• CIEMNA__MATERIA__RPG

    OTO DRUGI WARIANT CZARNEGO BLOGA MAESTRO, TYM RAZEM POŚWIĘCONY FUTURYSTYCZNYM SYSTEMOM RPG (hard sci-fi bliskiego zasięgu). ZNAJDZIESZ TU SCENARIUSZE, POMYSŁY NA PRZYGODY, GENERATORY I INSPIRACJE DO GIER FABULARNYCH OSADZONYCH W MNIEJ LUB BARDZIEJ PONUREJ, DYSTOPIJNEJ PRZYSZŁOŚCI, JAK: ALIEN RPG czyli OBCY, MOTHERSHIP, ECLIPSE PHASE, The EXPANSE rpg czy CYBERPUNK RED. MATERIAŁY KIEROWANE SĄ PRZEDE WSZYSTKIM DO MG, ALE MYŚLĘ, ŻE TAKŻE GRACZE ODKRYJĄ COŚ PRZYDATNEGO W FANTAZJACH NA TEMAT BLISKIEJ PRZYSZŁOŚCI HOMO SAPIENS, PONURYCH WIZJACH TRANSHUMANIZMU ERY POSTLUDZKIEJ U KRESU ANTROPOCENU. OTO EPOKA ACCELERANDO, WIEK NANO-NOIR: CZAS WSPANIAŁEJ PRZYGODY, W KTÓRYM BOGACTWO I ZŁODZIEJSTWO, KULTURA I WYSTĘPEK ROZKWITAJĄ WSZYSTKIMI KOLORAMI. ZAPRASZAM!

Planetologia sesyjna

Posted by Maestro On 06:49 2 komentarze

Poniżej znajdziecie słów kilka o różnorodności światów do jakich mogą dotrzeć kosmiczni podróżnicy w retrofuturystycznych i speceoperowych systemach rpg, o różnicowaniu tych światów, ich specyfice i wykorzystaniu owej specyfiki w przygodach.

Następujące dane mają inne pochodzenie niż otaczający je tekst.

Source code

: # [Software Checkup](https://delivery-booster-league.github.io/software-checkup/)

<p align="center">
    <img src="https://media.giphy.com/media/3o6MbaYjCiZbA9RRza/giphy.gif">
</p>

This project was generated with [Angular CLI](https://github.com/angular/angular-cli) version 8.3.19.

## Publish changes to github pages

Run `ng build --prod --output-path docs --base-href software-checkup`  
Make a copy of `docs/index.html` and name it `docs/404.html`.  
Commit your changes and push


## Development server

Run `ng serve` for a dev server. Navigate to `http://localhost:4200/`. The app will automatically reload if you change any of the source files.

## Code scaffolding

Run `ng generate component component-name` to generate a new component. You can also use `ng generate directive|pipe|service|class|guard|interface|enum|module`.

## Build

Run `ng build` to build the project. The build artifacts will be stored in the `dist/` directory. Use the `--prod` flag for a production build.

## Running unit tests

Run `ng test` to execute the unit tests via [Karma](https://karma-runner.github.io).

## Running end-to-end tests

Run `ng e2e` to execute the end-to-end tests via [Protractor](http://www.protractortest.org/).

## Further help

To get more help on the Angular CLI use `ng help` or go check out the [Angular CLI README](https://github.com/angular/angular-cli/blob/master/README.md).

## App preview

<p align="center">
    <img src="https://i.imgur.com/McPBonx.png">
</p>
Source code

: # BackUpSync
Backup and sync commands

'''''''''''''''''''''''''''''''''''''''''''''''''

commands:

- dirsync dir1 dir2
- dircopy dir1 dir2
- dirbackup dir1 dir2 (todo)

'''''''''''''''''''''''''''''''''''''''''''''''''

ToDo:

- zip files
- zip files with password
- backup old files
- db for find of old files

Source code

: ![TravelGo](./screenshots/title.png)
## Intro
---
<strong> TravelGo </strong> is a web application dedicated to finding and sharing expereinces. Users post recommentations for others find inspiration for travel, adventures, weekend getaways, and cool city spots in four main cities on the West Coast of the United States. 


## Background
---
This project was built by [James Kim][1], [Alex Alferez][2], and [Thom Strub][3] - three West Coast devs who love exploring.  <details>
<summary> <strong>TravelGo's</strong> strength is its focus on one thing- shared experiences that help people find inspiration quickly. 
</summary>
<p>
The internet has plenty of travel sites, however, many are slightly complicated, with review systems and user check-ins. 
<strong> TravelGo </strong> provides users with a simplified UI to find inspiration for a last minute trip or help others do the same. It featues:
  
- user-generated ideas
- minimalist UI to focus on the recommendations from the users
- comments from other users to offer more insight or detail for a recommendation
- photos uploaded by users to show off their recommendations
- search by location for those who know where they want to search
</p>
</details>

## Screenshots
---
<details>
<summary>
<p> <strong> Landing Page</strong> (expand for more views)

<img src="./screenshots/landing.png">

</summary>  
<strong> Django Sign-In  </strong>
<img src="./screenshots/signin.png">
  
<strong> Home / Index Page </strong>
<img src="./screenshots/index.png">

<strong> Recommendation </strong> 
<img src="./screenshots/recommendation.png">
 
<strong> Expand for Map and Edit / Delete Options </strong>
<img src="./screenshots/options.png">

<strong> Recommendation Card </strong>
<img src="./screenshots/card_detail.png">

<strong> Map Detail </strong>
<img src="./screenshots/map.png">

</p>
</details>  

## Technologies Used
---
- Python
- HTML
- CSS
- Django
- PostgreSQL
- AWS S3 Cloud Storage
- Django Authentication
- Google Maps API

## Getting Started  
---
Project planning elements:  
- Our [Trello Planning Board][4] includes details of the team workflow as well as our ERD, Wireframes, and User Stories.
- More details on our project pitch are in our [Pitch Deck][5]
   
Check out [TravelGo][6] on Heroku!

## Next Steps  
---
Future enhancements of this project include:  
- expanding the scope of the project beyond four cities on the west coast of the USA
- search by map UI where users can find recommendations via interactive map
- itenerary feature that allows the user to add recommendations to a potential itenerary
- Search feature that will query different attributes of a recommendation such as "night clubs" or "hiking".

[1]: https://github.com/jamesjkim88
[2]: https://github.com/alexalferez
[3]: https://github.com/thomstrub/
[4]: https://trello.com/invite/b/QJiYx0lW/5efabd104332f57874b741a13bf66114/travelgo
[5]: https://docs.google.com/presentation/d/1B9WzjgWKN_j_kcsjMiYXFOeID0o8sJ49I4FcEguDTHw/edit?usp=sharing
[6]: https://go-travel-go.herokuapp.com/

Zacznijmy od doprecyzowania terminu planeta, bo bywa z tym problem a przecież przede wszystkim planetami będziemy się tu zajmować. Otóż planetą nazywać będziemy ciało sferyczne, średnicy przynajmniej 1000 km, krążące wokół gwiazdy, układu gwiazd lub pozostałości po gwieździe i dominujące w swoim otoczeniu / wokół swojej orbity. Te trzy wymogi są  niezbędne - dlatego nawet wielkie naturalne satelity  gazowych gigantów to "tylko" księżyce a nie planety.  Z kolei wielkie gazowe planety nie są poddawane reakcjom termojądrowym, bo to uczyniło by z nich gwiazdy. 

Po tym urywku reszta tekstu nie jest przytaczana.